The reactions of inoculated leaves included the development of necrotic or chlorotic lesions. In majority of the cases, the development of local lesions was followed by systemic symptoms; systemic infection did not involve necrotic flecking. The chlorotic or local lesions were not observed in local material, whereas such type of symptoms were common in cowpea lines from IITA. The other reactions observed were mosaic, mottling, interveinal chlorosis, vein banding, leaf deformation and mild yellowing. Two types of resistance (immunity and tolerance) were detected, immunity being more common in the material from IITA. In a few lines delayed symptoms (ds) were expressed. These genotypes remained symptomless for three to four weeks, then developed mild to severe systemic symptoms. The lines with mild symptoms and low level of virus titer are considered as tolerant, whereas the lines with no visible symptoms and no detectable virus by ELISA are immune or highly resistant (Bashir, 2000).

Only two accessions (27168 and 27192) out of 134 were found resistant from local material (Table 1), whereas all others were highly susceptible indicating a very narrow genetic base of these accessions.

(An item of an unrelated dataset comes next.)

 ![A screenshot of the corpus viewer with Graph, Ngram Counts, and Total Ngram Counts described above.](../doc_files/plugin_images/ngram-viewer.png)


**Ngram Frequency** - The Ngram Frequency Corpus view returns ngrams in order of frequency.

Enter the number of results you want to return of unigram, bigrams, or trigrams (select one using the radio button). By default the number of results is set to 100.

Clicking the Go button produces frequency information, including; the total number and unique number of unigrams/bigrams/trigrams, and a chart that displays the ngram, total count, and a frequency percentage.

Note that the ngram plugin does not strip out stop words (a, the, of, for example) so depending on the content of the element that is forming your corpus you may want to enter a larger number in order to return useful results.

Out of sixty six lines from IITA, Nigeria, 23 (34.8%) were resistant, 23 (34.8%) susceptible and 20 (30.3%) lines expressed a segregating pattern towards virus infection (Table 1). Resistant as well as susceptible plants were found in the lines expressing segregating pattern. In such lines resistant (no visible symptoms and no ELISA detectable virus) as well as plants with latent virus infection were found within the same genotype. This may be either due to mixing of seeds of the susceptible genotypes or specific genotypic behavior towards virus infection. Segregation pattern of cowpea germplasm from IITA towards virus infection within the same genotype has been reported previously (Ladipo and Allen, 1979). Segregating pattern in any line of local origin was not observed. Hypersensitive reaction of this isolate was not observed in any line which was reported in case of BlCMV isolates of diverse origin obtained from infected cowpea seeds (Bashir and Hampton, 1996).

A total of twenty five accessions (2 of local origin and 23 exotic) were found resistant (no degree of detectable virus propagation in inoculated plants by ELISA) from this material. Genetic resistance is widely recognized as the best means of controlling plant viral diseases, particularly cowpea viral diseases (Hampton et al., 1996). In a previous study, one local cowpea line (PAK-45443) was reported as resistant to BlCMV isolate derived from a line of Indian origin (Bashir et al., 1995). Although there are several reports on the identifications of resistance sources to BlCMV (Dijkstra et al., 1987; Mali et al., 1988; Bashir et al., 1995; Bashir and Hampton, 1996), but in this study report some additional sources of resistance from local and exotic material against a seed-borne isolate of BlCMV. Relatively higher number of resistant lines from exotic material indicates that IITA cowpea germplasm collection has a wider genetic base than local material. Resistance to BlCMV isolates of diverse origin from IITA material has been reported previously (Bashir and Hampton, 1996). These sources of resistance can be used in breeding programme to develop BlCMV-resistant cultivars with desirable agronomic attributes.

The BlCMV is known to be seed-transmitted from 0 to 22.6% (Mali et al., 1988; Bashir and Hampton, 1994) in cowpea. Planting of virus infected seeds may facilitate the introduction of pathogen in new localities and provide primary source of virus infection under field conditions. The identified cowpea lines resistant to BlCMV are potential source for establishment and production of certified seeds to avoid the introduction of BlCMV in new areas. There is also a potential for exploitation of resistance to seed transmission in cowpea germplasm and the selection for absence of seed transmission may prove to be useful approach for virus control in cowpea crop.